The automotive industry has been less than receptive to rumors that Apple (NASDAQ:AAPL) is building its own electric car.
Last year, General Motors icon Bob Lutz said, "Apple has no experience. There's no reason to assume Apple will do a better job than General Motors, Ford, Volkswagen, Toyota, or Hyundai. I think this is going to be a gigantic money pit."
Tesla Motors' outspoken CEO Elon Musk has offered both positive and negative feelings about Apple's foray into autos, saying that Apple's entry will "expand the industry" but also noting that when Tesla fires an engineer they go to Apple. "If you don't make it at Tesla, you go work at Apple.
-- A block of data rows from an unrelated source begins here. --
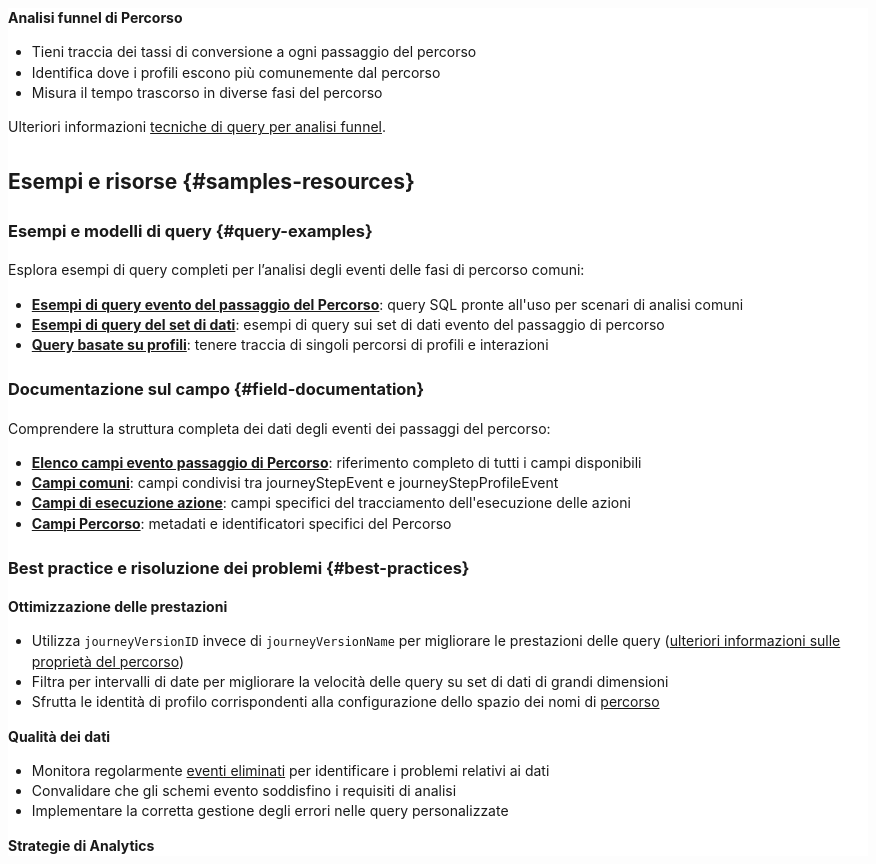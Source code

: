 **Analisi funnel di Percorso**

- Tieni traccia dei tassi di conversione a ogni passaggio del percorso
- Identifica dove i profili escono più comunemente dal percorso
- Misura il tempo trascorso in diverse fasi del percorso

Ulteriori informazioni [tecniche di query per analisi funnel](query-examples.md#common-queries).

## Esempi e risorse {#samples-resources}

### Esempi e modelli di query {#query-examples}

Esplora esempi di query completi per l’analisi degli eventi delle fasi di percorso comuni:

- **[Esempi di query evento del passaggio del Percorso](query-examples.md)**: query SQL pronte all&#39;uso per scenari di analisi comuni
- **[Esempi di query del set di dati](../data/datasets-query-examples.md#journey-step-event)**: esempi di query sui set di dati evento del passaggio di percorso
- **[Query basate su profili](query-examples.md#profile-based-queries)**: tenere traccia di singoli percorsi di profili e interazioni

### Documentazione sul campo {#field-documentation}

Comprendere la struttura completa dei dati degli eventi dei passaggi del percorso:

- **[Elenco campi evento passaggio di Percorso](sharing-field-list.md)**: riferimento completo di tutti i campi disponibili
- **[Campi comuni](sharing-common-fields.md)**: campi condivisi tra journeyStepEvent e journeyStepProfileEvent
- **[Campi di esecuzione azione](sharing-execution-fields.md)**: campi specifici del tracciamento dell&#39;esecuzione delle azioni
- **[Campi Percorso](sharing-journey-fields.md)**: metadati e identificatori specifici del Percorso

### Best practice e risoluzione dei problemi {#best-practices}

**Ottimizzazione delle prestazioni**

- Utilizza `journeyVersionID` invece di `journeyVersionName` per migliorare le prestazioni delle query ([ulteriori informazioni sulle proprietà del percorso](../building-journeys/expression/journey-properties.md))
- Filtra per intervalli di date per migliorare la velocità delle query su set di dati di grandi dimensioni
- Sfrutta le identità di profilo corrispondenti alla configurazione dello spazio dei nomi di [percorso](../building-journeys/entry-management.md)

**Qualità dei dati**

- Monitora regolarmente [eventi eliminati](sharing-field-list.md#discarded-events) per identificare i problemi relativi ai dati
- Convalidare che gli schemi evento soddisfino i requisiti di analisi
- Implementare la corretta gestione degli errori nelle query personalizzate

**Strategie di Analytics**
I'm not kidding," he said in the past.
The disdain some automakers have for Apple became more apparent recently with comments from Fiat Chrysler CEO Sergio Marchionne. At the recent Geneva auto show, Marchionne said this about Apple's car plans:
If they have any urges to make a car, I'd advise them to lie down and wait until the feeling passes. Illnesses like this come and go, you will recover from them, they're not lethal.
I highly doubt Marchionne is just looking out for Apple's best interests. It's more likely that Fiat Chrysler simply isn't too keen on the idea of more competition in the already-competitive automotive space.
Sticks and stones
This, of course, will do little to dissuade Apple. It's likely the automakers are just a bit paranoid of what a full-fledged Apple Car might look like (though I doubt Tesla is very worried considering its lead in the electric vehicle space).
I'll admit I've had my doubts about Apple being able to pull off its so-called Project Titan car. I wrote about my skepticism last year, but even I'm starting to come around.
Despite some news over the past few months that Apple lost some Project Titan executives to other companies, Apple appears to be on course for its 2019 or 2020 car release date.
The latest Apple car news is that the company is leasing a former Pepsi factory that Silicon Valley Business Journal says could be used for electric vehicle research.That factory adds to about three or four other locations that are speculated to be research and development sites for Apple's car.
Of course, Apple's been quiet about its possible car plans, but even its CEO Tim Cook is commenting a bit more about it these days. At its annual shareholder meeting last month, an investor asked Cook about an Apple Car. Cook responded by saying, "Do you remember when you were a kid and Christmas Eve was so exciting? You weren't sure what was going on downstairs? Well, it's going to be Christmas Eve for a while."
That's probably not the answer the investor, or any of us, wanted, but it's still a much more positive picture than the automakers are painting about Apple's plans -- and it's probably much more accurate, too.